Wesfarmers loses $ 1 billion in UK Homebase deal

An untimely bet on UK retail cost a major Australian company $ 1 billion.

Wesfarmers (WFAFF) noted She was selling UK home improvement chain Homebase on Friday at a huge loss, just over two years after buying it.

Wesfarmers – which owns supermarkets, hotels and chemical factories – paid £ 340million (around $ 470million at the time) for Homebase in February 2016. It is now offloading it for a “nominal amount” to Hilco Capital, an investment firm that specializes in restructuring distressed businesses.

Wesfarmers chief executive Rob Scott admitted during a briefing with reporters and analysts on Friday that the disastrous foray into UK retail had cost him around A $ 1.3 billion (1 billion dollars) when all of Homebase’s losses were added up.

Scott blamed the declining retail sector in Britain.

“From the time we bought Homebase to where we are today, there has been a dramatic deterioration in the macro and business environment in the UK,” he said.

Bricks and mortar UK retailers struggled since the country’s vote for leave the European Union almost two years ago.

The British pound fell dramatically in the wake of the vote, making it more expensive for retailers to buy goods overseas. This translated into higher prices for consumers, and growth across the economy collapsed.

Related: UK Economy Shuts Down

The industry has been rocked by the collapse of names known as Toys “R” Us and Maplin electronic chain, and thousands of retail jobs have been lost.

Homebase currently has around 230 stores across the UK and employs 12,000 people.

RESTRICTED base store

But some analysts have accused Wesfarmers of failing to properly assess the risks before entering the UK market.

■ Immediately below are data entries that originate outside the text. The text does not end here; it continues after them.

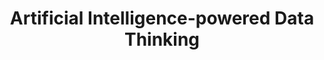---
id: aidthinking
title: "Artificial Intelligence-powered Data Thinking"
title_project: "Artificial Intelligence-powered Data Thinking"
title_short: "AID Thinking"
period: "Okt 23 – Mär 24 (6 Monate)" 
round: "3"
lecture2go: "68030"
uhh_url: "https://www.hcl.uni-hamburg.de/ddlitlab/data-literacy-studierendenprojekte/dritte-foerderrunde/aidthinking.html"
students: "Florian Straetmanns, Furkan Dursun"
mentor: "Constantin von Brackel-Schmidt, Stephan Leible"
text: |
    Dialogbasierte generative KI-Modelle wie beispielsweise ChatGPT und Google Bard, haben die Nutzung von KI für die breite Öffentlichkeit zugänglich gemacht und demokratisiert [1]. Als *technologische Revolution* bieten sie eine Vielzahl an Anwendungsmöglichkeiten und Vorteilen, unter anderem in kreativen Bereichen, wo sie den Menschen auf verschiedene Weisen unterstützen können [2]. Angesichts der öffentlichen Resonanz und der rasanten Verbreitung von ChatGPT seit November 2022, wie nun über eine Million Nutzerprofile zeigen, ist davon auszugehen, dass diese Technologie beständig ist und auch zukünftig eine herausragende Rolle in diversen Szenarien spielen wird. Hierbei werden ihre Vorzüge insbesondere in Form von Automatisierung sowie Kollaborationen zwischen Menschen und KI realisiert [1]. 

    Im Rahmen unseres Projekts AID Thinking werden wir generative KI (genKI) insbesondere in Bezug auf *Kreativprozesse und den Ideengenerierungsprozess* untersuchen. Vor dem Aufkommen von generativen KI-Modellen wurden Ideengenerierung und Prototyping im Innovationsprozess in Studien oft als weniger wichtige Bereiche für KI-Anwendungen betrachtet [3]. Diese Einschätzung hat sich jedoch gewandelt [4-6]. Die neuen Fähigkeiten von genKI, Inhalte zu generieren – eine Eigenschaft, die in früheren Studien nicht absehbar war, haben das Potenzial, verschiedene Branchen maßgeblich zu beeinflussen [7]. Auch menschliche Tätigkeiten, die bisher als nicht automatisierbar galten, insbesondere im Bereich der Textgenerierung, werden nun infrage gestellt [8]. 

    Im Kontext dieser Zielsetzung verfolgt das AID Thinking-Projekt das Bestreben, anhand aktueller wissenschaftlicher Literatur und praxisbezogener Erkenntnisse zu evaluieren, in welchem Maße genKI im Kontext der Ideengenerierung und -bewertung anwendbar ist. Dabei wird insbesondere darauf abgezielt, die *Vor- und Nachteile sowie die Grenzen und das Potenzial* dieser Technologie zu identifizieren. Ein Fokus liegt auf ihrer möglichen Rolle bei der Unterstützung von Denkprozessen, der Strukturierung von Ideen sowie der objektiven Bewertung derselben. Dabei steht die Konzeption, Entwicklung und Erprobung eines an Data Thinking durch ChatGPT-gestützten Formats für die Ideengenerierung und -bewertung im Vordergrund, ergänzt durch die Betrachtung von funktionserweiterten Plugins. Auf dieser Grundlage sollen *Anwendungsprinzipien für die Nutzung des entwickelten genKI-Formats im Innovationsprozess* abgeleitet werden. Hierbei liegt der Fokus auf Aspekten wie der Integration von Plugins, der gezielten Steuerung des Dialogverlaufs und der effektiven Vermittlung von Denkansätzen. Diese Prinzipien sollen unter Berücksichtigung aktueller technologischer Grenzen entwickelt werden, um einen zielführenden Einsatz von genKI zu gewährleisten. Das übergeordnete Ziel besteht darin, das AID-Thinking Format in unterschiedliche Kontexte adaptieren zu können und somit eine vielseitige Anwendbarkeit zu ermöglichen. Die Ergebnisse können den Interessensgruppen helfen, ein besseres Verständnis für den Einsatz von genKI in Innovationsprozessen zu entwickeln.

    Um diese Aspekte zu untersuchen und anzugehen, basiert das AID Thinking-Projekt auf einem datengetriebenen Ansatz. Es beginnt mit einer Literaturrecherche, um den gegenwärtigen Stand der Wissenschaft zu erfassen. Im zweiten Schritt werden aktuelle Plugins von ChatGPT untersucht. Diese Plugins werden auf ihre Anwendbarkeit im Kontext der Ideengenerierung und -bewertung beurteilt. Sofern Potenziale bestehen, werden diese Plugins in Schritt 3 einbezogen. Auf der Grundlage der Daten aus Schritt 1 und 2 entwickeln wir das AID Thinking Format in Schritt 3, welches nach aktuellen Planungen auf ChatGPT aufbaut. In Schritt 4 erfolgt die Erprobung und Überarbeitung des entwickelten AID Thinking Formats dem gestaltungsorientierten Design Science Research Paradigma [9] folgend. Dabei sind mindestens zwei Erprobungen mit jeweils 25 oder mehr Teilnehmer:innen geplant. Schritt 3 und 4 erfolgen iterativ, d. h. nach der ersten Erprobung wird auf Basis der Erkenntnisse das Format überarbeitet und weiterentwickelt, ehe es ein zweites Mal durchlaufen wird. In den Durchläufen werden zum Ende Umfragen mit den Teilnehmer:innen durchgeführt, um ihr Feedback zur Mensch-KI-Kollaboration zu erfassen sowie die wahrgenommene Nutzenstiftung von genKI zu quantifizieren. Zudem ist während der Erprobung geplant, mindestens eine Gruppe ohne genKI-Unterstützung agieren zu lassen, um die Unterschiede der Ergebnisse zu vergleichen. Im letzten Schritt 5 werden Anwendungsprinzipien zur Nutzung und Adaption des AID Thinking Formats auf allen erhobenen Daten basierend aufgestellt.

    ## Referenzen

    - [1] Bilgram V. and Laarmann F., (2023). Accelerating Innovation with Generative AI: AI-augmented Digital Prototyping and Innovation Methods, in IEEE Engineering Management Review, https://doi.org/ 10.1109/EMR.2023.3272799.  
    - [2] Larsen, B., and Narayan, J. (2023). Generative AI: a game-changer that society and industry need to be ready for. World Economic Forum. Retrieved from: https://www.weforum.org/agenda/2023/01/davos23- generative-ai-a-game-changer-industries-andsociety-code-developers/.  
    - [3] Füller, J., Hutter, K., Wahl, J., Bilgram, V., Tekic, Z., (2022). How AI revolutionizes innovation management – Perceptions and implementation preferences of AI-based innovators, Technological Forecasting and Social Change, vol. 178, 2022, https://doi.org/10.1016/j.techfore.2022.121598.  
    - [4] Bilgram, V., Canadas Link, D., Lang-Koetz, C., (2023). Generative KIs in Kreativprozessen: Praxiserfahrungen aus den ersten Monaten mit ChatGPT & Co., Ideen- und Innovationsmanagement, vol. 1, pp. 18-22.  
    - [5] Brem, A., Giones, F., Werle, M., (2023). The AI digital revolution in innovation: A conceptual framework of artificial intelligence technologies for the management of innovation, IEEE Transactions of Engineering Management, vol. 70, no. 2, https://doi.org/10.1109/TEM.2021.3109983.  
    - [6] Bouschery, S., Blazevic, V., Piller, F., (2023). Augmenting human innovation teams with artificial intelligence: Exploring transformer-based language models, Journal of Product Innovation Management, vol. 40, https://doi.org/10.1111/jpim.12656.  
    - [7] Agrawal, A., Gans, J., & Goldfarb, A. (2022). ChatGPT and how AI disrupts Industries. Harvard Business Review, pp. 1-6.  
    - [8] Burger, B., Kanbach, D. K., Kraus, S., Breier, M., & Corvello, V. (2023). On the use of AI-based tools like ChatGPT to support management research. European Journal of Innovation Management, 26(7), 233-241.  
    - [9] Hevner, A., March, S. T., Park, J., Ram, S., (2004). Design Science in Information Systems Research. MIS Quarterly, 28, 75-105, https://doi.org/10.2307/25148625. 

image: "https://www.hcl.uni-hamburg.de/18328595/final-projekt-banner-aid-thinking-733x414-f366ca33042eab47f7a4b1ef6f2b7733e524229e.jpg"
image_credit: "Florian Straetmanns, Furkan Dursun"
---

In a conference call with executives at the Australian company on Friday, Bank of America analyst Merrill Lynch David Errington called Homebase a “very bad investment” and called for the Wesfarmers board to be held. responsible.

“There must be penalties for losing such an amount of money in such a short time,” he added.

In response, Scott said the company has been transparent about issues with the deal and that managers’ compensation will be affected by the losses.

The company admitted in its statement that the “poor execution” of the Homebase deal was a key part of the problem.

Wesfarmers might at least have the opportunity to recoup some of their losses someday. The deal with Hilco Capital includes a clause whereby the Australian company receives 20% of any proceeds from a future sale of Homebase.

– Ivana Kottasová contributed to this report.